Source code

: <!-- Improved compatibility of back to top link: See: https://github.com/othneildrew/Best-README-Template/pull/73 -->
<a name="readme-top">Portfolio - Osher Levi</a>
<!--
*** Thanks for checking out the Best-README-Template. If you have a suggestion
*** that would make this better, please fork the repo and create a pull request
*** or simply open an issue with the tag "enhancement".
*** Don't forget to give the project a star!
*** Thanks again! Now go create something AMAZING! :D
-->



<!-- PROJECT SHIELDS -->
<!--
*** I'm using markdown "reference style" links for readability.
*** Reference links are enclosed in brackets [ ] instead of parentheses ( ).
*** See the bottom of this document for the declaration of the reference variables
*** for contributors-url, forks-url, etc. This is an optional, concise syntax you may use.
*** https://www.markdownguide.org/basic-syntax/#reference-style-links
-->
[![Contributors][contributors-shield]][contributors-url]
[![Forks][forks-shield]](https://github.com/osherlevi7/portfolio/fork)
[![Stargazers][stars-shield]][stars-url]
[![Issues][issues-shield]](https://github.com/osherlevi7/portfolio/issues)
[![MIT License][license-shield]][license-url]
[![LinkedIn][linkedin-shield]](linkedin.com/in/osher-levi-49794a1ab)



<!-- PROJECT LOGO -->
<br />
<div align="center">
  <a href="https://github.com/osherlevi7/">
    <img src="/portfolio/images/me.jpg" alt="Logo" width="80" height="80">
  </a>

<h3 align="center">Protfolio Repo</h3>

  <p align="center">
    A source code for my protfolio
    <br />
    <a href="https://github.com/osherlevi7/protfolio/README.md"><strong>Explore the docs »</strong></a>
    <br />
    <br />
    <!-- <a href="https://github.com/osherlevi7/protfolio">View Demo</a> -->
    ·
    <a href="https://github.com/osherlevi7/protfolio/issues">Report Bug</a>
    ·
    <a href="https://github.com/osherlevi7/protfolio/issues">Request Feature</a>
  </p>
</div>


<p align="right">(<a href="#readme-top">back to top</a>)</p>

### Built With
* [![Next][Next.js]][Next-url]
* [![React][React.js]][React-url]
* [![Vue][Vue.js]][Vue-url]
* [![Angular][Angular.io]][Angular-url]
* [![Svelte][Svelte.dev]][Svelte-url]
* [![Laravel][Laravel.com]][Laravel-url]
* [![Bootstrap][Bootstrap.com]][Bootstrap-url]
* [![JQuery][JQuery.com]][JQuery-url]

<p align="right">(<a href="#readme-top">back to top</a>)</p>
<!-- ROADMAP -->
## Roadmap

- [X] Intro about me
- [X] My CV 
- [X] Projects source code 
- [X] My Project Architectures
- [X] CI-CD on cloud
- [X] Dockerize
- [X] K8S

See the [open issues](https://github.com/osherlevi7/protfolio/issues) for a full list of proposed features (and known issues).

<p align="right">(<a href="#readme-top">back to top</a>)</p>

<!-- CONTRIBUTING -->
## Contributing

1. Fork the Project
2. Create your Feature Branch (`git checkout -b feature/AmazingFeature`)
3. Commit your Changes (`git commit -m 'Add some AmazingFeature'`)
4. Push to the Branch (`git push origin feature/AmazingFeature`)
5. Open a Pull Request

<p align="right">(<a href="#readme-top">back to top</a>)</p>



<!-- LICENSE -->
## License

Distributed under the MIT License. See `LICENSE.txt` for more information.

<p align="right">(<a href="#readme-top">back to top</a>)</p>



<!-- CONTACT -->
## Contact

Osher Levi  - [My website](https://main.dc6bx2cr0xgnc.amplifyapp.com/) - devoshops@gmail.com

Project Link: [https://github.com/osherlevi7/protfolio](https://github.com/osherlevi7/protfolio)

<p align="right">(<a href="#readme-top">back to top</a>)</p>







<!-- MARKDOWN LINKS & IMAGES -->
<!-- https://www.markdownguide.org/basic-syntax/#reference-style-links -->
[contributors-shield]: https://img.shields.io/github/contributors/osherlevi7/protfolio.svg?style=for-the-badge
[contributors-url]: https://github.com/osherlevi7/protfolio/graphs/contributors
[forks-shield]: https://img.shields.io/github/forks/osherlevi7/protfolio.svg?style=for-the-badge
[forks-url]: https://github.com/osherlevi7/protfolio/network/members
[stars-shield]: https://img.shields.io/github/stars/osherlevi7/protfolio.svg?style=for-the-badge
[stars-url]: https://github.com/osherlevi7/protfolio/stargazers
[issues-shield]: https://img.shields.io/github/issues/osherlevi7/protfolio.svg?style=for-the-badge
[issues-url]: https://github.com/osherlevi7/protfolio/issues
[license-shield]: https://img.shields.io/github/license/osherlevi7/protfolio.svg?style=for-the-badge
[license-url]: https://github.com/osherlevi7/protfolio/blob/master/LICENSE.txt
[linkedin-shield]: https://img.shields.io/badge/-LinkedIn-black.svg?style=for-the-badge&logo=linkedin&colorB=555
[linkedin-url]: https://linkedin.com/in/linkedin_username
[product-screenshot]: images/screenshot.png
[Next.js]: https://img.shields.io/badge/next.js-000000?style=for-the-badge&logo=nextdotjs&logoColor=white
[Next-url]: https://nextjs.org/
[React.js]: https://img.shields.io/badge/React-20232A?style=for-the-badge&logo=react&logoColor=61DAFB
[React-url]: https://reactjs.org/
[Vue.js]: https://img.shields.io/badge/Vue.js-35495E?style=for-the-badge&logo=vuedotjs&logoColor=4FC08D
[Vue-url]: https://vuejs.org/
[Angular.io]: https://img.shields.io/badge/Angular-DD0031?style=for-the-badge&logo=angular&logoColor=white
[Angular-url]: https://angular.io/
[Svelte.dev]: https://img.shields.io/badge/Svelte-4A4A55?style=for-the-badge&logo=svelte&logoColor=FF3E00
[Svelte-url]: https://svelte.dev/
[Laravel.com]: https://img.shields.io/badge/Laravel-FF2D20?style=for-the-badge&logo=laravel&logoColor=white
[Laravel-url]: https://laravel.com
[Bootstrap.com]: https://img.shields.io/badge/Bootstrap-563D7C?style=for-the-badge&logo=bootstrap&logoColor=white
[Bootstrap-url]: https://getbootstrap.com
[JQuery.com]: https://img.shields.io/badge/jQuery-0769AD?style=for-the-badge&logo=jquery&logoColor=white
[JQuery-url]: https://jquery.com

=-=-=

* **Task objective**
Pull every line with the string "Best" out of the material.

* **Exercise result**
: <!-- Improved compatibility of back to top link: See: https://github.com/othneildrew/Best-README-Template/pull/73 -->
*** Thanks for checking out the Best-README-Template. If you have a suggestion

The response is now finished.